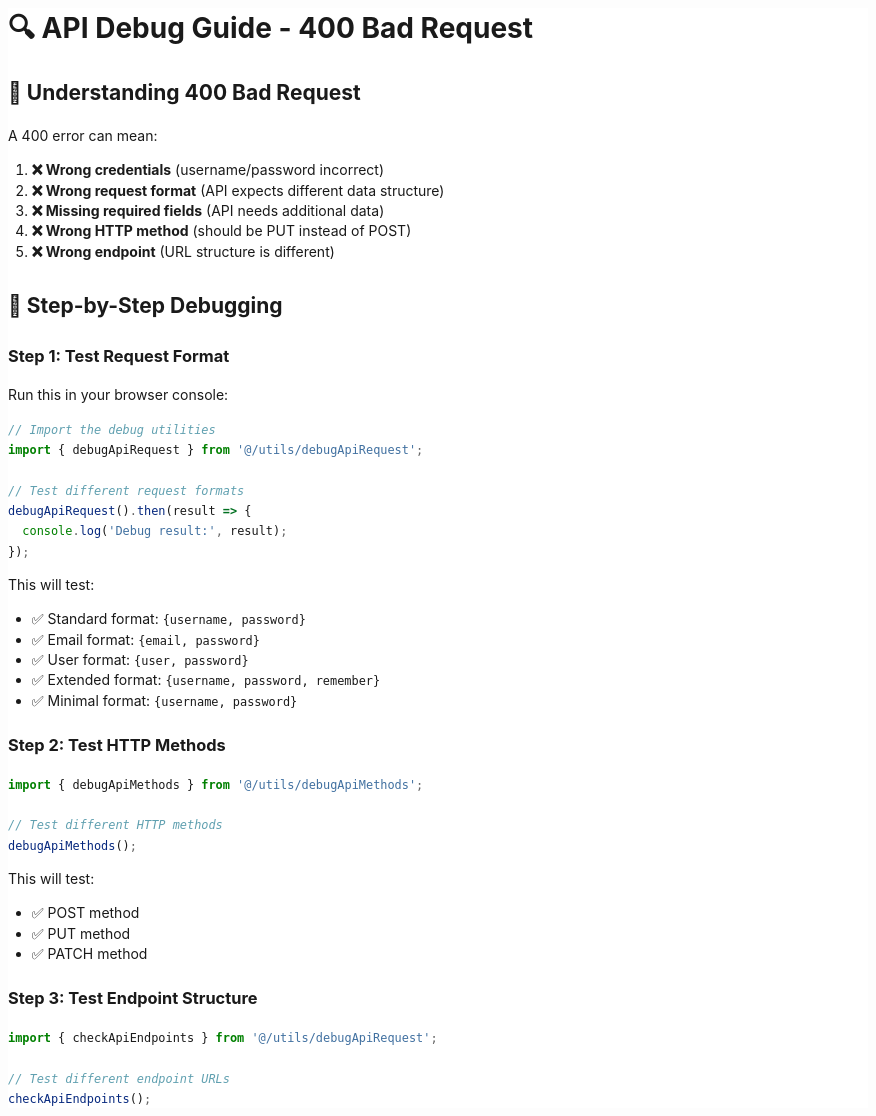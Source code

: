 # 🔍 API Debug Guide - 400 Bad Request

## 🎯 **Understanding 400 Bad Request**

A 400 error can mean:
1. **❌ Wrong credentials** (username/password incorrect)
2. **❌ Wrong request format** (API expects different data structure)
3. **❌ Missing required fields** (API needs additional data)
4. **❌ Wrong HTTP method** (should be PUT instead of POST)
5. **❌ Wrong endpoint** (URL structure is different)

## 🧪 **Step-by-Step Debugging**

### **Step 1: Test Request Format**

Run this in your browser console:

```javascript
// Import the debug utilities
import { debugApiRequest } from '@/utils/debugApiRequest';

// Test different request formats
debugApiRequest().then(result => {
  console.log('Debug result:', result);
});
```

This will test:
- ✅ Standard format: `{username, password}`
- ✅ Email format: `{email, password}`
- ✅ User format: `{user, password}`
- ✅ Extended format: `{username, password, remember}`
- ✅ Minimal format: `{username, password}`

### **Step 2: Test HTTP Methods**

```javascript
import { debugApiMethods } from '@/utils/debugApiMethods';

// Test different HTTP methods
debugApiMethods();
```

This will test:
- ✅ POST method
- ✅ PUT method
- ✅ PATCH method

### **Step 3: Test Endpoint Structure**

```javascript
import { checkApiEndpoints } from '@/utils/debugApiRequest';

// Test different endpoint URLs
checkApiEndpoints();
```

★ ★ ★ ★

**TRY IT**
Would you please reproduce every line from the one containing "### **Step 3: Test Endpoint Structure**" through the final line of the listing, and only those lines?

**RESPONSE BOX**
### **Step 3: Test Endpoint Structure**

```javascript
import { checkApiEndpoints } from '@/utils/debugApiRequest';

// Test different endpoint URLs
checkApiEndpoints();
```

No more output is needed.